[Saved data entries]
-*-
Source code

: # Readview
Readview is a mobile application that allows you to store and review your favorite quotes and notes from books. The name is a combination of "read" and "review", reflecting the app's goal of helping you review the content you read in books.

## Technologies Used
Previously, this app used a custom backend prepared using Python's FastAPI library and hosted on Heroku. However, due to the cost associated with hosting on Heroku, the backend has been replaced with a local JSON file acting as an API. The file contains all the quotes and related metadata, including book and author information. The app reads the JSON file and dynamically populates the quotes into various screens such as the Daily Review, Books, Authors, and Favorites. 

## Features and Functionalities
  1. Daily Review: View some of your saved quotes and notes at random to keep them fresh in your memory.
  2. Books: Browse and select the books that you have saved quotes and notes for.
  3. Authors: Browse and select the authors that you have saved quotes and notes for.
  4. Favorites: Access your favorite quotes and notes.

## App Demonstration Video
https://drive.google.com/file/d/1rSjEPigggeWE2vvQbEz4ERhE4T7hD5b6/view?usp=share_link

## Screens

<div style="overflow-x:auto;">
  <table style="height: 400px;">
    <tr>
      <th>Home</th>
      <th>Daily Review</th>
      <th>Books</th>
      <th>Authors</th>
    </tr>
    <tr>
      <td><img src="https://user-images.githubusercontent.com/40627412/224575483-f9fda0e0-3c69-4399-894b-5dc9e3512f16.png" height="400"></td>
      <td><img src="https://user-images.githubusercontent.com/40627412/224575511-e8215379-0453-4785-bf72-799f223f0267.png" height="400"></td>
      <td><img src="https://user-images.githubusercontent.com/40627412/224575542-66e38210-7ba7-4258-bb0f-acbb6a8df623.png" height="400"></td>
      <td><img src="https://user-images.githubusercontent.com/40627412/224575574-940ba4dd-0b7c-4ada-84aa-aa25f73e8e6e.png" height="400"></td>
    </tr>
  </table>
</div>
-*-
Quote exactly the first line of the entries and every line after it, stopping with the line that contains "## Technologies Used".

- YOUR RESPONSE:
Source code

: # Readview
Readview is a mobile application that allows you to store and review your favorite quotes and notes from books. The name is a combination of "read" and "review", reflecting the app's goal of helping you review the content you read in books.

## Technologies Used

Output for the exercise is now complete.